IMHO level ma znaczenie tylko w przypadku siege i GvG.
Jesli jestes w klanie gdzie jest duzo osob na Twoim lev i jest on sensownie zarzadzany to wali Cie jaki masz lev bo:
- beda rajdy (raid bossy zaczynaja sie od 20 lev i do tego wiekszosc tych <40 lev da sie zrobic w 1-2 grupy)
- bedzie PvP (tam gdzie lazisz expowac beda ludzie na podobnym lev bo tylko takim sie oplaca w tym samym miejscu polowac - w razie "nieporozumien" macie rowne szanse)
- bedzie handel i crafting (to jest niezalezne od lev)
To co Cie omija z powodu niskiego lev to:
- siege i generalnie zabawy z zamkami
- guild wars (bo gildia z duza iloscia niskopoziomowych graczy bedzie regularnie farmowana)
Anyway - fun mozna miec na kazdym lev. To jest MMORGP wiec 90% zabawy zalezy od community a lev ma znaczenie tylko wzgledem kolegow z ktorymi chcesz grac.
Zreszta - troche zle jest okreslona ta granica o ktorej mowimy o end game.
70 lev to juz praktycznie "high end". Majac 60 lev juz praktycznie pasujesz do KAZDEJ party (szczegolnie jako healer) a 60 robi sie naprawde duzo latwiej.
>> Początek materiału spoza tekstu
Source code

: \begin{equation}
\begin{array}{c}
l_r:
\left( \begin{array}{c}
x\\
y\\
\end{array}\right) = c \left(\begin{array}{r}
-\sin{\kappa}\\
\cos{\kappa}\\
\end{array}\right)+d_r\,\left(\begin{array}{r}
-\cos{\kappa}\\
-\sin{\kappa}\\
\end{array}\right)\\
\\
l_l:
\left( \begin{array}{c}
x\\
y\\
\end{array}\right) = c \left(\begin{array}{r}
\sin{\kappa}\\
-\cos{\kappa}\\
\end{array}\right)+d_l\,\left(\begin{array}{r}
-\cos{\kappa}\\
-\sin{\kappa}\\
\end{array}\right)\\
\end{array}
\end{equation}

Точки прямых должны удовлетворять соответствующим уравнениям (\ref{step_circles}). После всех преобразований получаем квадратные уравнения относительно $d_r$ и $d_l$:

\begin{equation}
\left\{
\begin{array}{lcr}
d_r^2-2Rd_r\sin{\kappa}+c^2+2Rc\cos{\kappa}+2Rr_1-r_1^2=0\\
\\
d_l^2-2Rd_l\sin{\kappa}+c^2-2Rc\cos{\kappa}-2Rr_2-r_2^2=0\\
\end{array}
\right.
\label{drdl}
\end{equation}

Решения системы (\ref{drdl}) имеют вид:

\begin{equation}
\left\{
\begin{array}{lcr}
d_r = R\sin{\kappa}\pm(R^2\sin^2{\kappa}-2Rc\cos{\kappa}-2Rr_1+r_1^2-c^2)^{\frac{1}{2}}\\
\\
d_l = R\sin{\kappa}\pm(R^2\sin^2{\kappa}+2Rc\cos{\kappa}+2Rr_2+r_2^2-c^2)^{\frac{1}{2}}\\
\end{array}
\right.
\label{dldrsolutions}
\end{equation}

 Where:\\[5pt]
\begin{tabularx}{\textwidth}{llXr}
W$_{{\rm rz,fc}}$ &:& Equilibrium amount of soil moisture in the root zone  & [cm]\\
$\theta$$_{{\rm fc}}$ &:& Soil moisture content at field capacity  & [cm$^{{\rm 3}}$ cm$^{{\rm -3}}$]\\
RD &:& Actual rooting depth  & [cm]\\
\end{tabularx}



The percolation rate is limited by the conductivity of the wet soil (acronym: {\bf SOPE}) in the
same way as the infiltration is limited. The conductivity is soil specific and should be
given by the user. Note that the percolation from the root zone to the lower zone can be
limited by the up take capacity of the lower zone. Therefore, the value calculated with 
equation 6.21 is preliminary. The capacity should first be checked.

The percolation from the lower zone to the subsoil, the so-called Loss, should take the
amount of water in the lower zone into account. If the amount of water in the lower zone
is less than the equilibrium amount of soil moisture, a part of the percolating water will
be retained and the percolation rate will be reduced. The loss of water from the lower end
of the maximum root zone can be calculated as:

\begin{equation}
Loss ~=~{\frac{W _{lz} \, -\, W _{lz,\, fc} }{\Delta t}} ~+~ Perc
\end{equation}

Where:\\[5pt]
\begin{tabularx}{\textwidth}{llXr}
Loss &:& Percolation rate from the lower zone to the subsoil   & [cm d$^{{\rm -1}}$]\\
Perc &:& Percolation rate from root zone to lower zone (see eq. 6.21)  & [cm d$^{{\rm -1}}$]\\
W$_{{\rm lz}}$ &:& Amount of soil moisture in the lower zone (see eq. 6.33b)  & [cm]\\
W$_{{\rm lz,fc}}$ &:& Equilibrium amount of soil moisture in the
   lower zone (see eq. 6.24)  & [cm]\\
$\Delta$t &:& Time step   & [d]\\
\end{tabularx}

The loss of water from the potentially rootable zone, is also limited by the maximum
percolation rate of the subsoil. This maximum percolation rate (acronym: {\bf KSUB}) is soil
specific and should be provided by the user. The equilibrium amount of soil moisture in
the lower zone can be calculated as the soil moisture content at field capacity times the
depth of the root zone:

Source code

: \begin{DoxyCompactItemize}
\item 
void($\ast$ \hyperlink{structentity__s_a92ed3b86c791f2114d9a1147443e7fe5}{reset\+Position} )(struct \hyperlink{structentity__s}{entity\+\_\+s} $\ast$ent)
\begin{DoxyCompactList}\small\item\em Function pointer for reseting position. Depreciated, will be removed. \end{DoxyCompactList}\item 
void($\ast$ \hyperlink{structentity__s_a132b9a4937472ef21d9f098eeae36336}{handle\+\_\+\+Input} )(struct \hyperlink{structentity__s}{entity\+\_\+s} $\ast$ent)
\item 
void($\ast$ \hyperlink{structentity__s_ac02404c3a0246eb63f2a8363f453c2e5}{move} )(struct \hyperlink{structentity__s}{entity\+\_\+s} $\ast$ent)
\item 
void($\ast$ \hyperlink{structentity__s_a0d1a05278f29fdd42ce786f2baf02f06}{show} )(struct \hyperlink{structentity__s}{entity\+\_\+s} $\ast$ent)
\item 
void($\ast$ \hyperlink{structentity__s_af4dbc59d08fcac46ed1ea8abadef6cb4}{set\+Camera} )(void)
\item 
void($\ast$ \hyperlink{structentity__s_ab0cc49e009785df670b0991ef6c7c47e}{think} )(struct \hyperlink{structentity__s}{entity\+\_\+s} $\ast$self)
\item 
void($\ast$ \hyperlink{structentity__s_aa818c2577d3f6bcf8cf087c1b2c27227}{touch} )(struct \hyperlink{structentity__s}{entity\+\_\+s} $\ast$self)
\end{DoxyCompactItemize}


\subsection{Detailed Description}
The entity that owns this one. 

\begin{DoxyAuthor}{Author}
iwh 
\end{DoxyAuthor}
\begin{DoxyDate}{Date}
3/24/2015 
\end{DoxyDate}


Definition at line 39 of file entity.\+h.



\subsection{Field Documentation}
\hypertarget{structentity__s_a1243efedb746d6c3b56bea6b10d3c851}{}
Jest takie player guide o XP potrzebnym do lev postaci - zacytuje Ci kawalek ktory pokazuje, ze prawdziwy hardcore to tak naprawde sama "koncowka grania".
Jesli zsumujemy ilosc XP jaka jest potrzebna do zrobienia 75 lev to zauwazymy ze tym samym kosztem moglibysmy wylevelowac:
- dwie postacie do 68 lev
- trzy do 64
- cztery do 62
lub
- 46 postaci do lev 40
Ostatni lev (z 74 do 75) wymaga tyle XP ile wylevelowanie postaci od 1 do 57 lev.
A co do przydatnosci pewnych postaci w grupie....
BD dostaje ostatnia fajna dance na 58 lev - od tego lev praktycznie wszyscy juz beda go brali do grup (podobnie SwS).
SE na lev 58 dostaje ostatniego dobrego buffa (VampRage3) i potem dopiero na 74 lev dostaje VampRage4 wiec praktycznie kazdy SE od 58 jest juz pelnowartosciowym bufferem.
Akurat z bishopem jest troche inaczej bo on co prawda dobrze leczy i buffuje juz ~60 lev (tzn patrze z punktu widzenia postaci 75 lev - jest juz pelnowartosciowym czlonkiem teamu high lev charow) ale im dalej tym jeszcze mocniej buffuje i co najwazniejsze - lepiej resuje
Anyway ja bym do L2 naprawde nie podchodzil w ten sposob, ze moj goal to 70 czy 75 lev - jakby tak o tym myslec to sie mozna zachlastac bo po osiagnieciu 75 mozna isc dalej do 78 (a to juz totalny hardcore) i zaczynac wszystko od nowa pierwsza, druga i trzecia subklasa
Z drugiej strony to jest w tej grze piekne ze nie ma nikogo (ja przynajmniej nikogo takiego nie znam) ktorzy by wyczerpali mozliwosci podnoszenia swich umiejetnosci i zebrali caly dostepny rare stuff w grze.